Southern Africa Food Security Outlook, June 2018 to January 2019

from Famine Early Warning System Network
Published on 13 Jul 2018 View Original

Early depletion of 2018 staple production by households likely to trigger staple price increases


  • Cereal production for most countries is below-average for the 2018 cropping season due to erratic rains and long dry spells experienced during the 2017/18 rainfall season. Several areas in the region are currently experiencing Crisis (IPC Phase 3) food security outcomes, including parts of southern and western Zimbabwe, eastern and central DRC, southern Mozambique, and southern Madagascar. Current drivers of food insecurity within these countries include below-average household production, low incomes, and continuing conflict.

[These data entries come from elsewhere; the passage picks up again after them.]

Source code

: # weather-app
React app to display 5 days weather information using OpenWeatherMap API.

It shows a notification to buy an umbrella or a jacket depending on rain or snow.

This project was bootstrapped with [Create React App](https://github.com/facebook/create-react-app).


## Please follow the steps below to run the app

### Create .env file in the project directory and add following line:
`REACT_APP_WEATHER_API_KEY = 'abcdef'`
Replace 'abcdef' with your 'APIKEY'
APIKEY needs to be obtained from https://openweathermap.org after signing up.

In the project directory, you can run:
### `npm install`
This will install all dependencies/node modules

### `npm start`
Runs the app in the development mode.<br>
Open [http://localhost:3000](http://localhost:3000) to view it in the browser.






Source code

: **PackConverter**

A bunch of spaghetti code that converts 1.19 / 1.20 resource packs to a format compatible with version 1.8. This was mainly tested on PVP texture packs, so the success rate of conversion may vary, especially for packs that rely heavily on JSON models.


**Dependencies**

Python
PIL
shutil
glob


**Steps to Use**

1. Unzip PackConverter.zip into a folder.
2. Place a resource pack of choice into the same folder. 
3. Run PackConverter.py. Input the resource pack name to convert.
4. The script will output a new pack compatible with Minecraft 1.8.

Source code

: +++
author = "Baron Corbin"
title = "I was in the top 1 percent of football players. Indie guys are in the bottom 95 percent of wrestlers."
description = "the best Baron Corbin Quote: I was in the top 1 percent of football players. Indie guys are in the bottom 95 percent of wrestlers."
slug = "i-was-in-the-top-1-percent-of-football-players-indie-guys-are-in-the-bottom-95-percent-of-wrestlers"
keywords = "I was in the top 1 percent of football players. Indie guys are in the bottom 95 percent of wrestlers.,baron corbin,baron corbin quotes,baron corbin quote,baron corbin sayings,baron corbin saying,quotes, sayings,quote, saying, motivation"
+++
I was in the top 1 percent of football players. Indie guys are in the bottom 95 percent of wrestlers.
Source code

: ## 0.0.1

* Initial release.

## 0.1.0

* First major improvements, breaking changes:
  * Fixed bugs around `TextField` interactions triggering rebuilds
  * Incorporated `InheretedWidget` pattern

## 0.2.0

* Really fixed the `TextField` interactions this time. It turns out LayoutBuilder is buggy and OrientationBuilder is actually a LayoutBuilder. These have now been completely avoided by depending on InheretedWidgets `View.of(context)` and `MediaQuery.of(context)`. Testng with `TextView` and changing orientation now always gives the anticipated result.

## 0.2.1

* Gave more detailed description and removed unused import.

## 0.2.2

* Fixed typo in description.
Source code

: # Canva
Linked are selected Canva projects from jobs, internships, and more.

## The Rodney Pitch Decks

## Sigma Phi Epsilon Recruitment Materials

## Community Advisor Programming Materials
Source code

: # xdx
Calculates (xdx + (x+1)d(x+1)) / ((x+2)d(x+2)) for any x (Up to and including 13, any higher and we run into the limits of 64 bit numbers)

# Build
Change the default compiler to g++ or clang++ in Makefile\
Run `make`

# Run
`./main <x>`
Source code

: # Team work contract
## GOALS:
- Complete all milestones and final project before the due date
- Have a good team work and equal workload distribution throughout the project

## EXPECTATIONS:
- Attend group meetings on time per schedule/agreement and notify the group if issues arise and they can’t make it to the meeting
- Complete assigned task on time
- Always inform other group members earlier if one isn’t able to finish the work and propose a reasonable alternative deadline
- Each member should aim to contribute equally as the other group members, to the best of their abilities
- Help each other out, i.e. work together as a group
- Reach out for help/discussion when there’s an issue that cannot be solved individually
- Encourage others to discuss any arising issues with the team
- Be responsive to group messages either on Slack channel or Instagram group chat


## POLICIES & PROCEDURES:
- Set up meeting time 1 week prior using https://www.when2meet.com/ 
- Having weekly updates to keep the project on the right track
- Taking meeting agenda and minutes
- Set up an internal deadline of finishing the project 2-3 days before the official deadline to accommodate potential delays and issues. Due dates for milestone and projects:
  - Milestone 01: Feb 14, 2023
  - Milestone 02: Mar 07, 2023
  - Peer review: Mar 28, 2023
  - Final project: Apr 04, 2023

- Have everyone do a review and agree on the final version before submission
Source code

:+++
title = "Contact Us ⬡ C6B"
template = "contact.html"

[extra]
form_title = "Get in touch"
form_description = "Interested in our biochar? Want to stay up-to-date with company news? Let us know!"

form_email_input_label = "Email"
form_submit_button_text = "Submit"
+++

  • With ongoing harvest activities, much of the remainder of the region is experiencing Minimal (IPC Phase 1) outcomes. However, from September onwards conditions are expected to deteriorate to Stressed (IPC Phase 2) and Crisis ( IPC Phase 3).

  • Market food supplies are stable across the region and carryover stocks from the bumper harvest last season are also helping to stabilize supplies. Currently there are no major trade restrictions across borders, thus maize grain can flow from surplus to deficit areas and countries. Nonetheless, due to below-average production in parts of the region, cereal supplies are expected to decline earlier than usual, resulting in increased market demand earlier than usual, and food prices increases above what most poor households can afford.

  • Early international forecasts for Southern Africa have indicated that there are increased chances of El Niño-induced below-average rainfall for the 2018-19 rainfall season. This possibility is likely to affect agriculture activities in the coming season including access to labor and wage rates. Compounded by below-average 2018 harvests, the upcoming lean season is likely to be severe.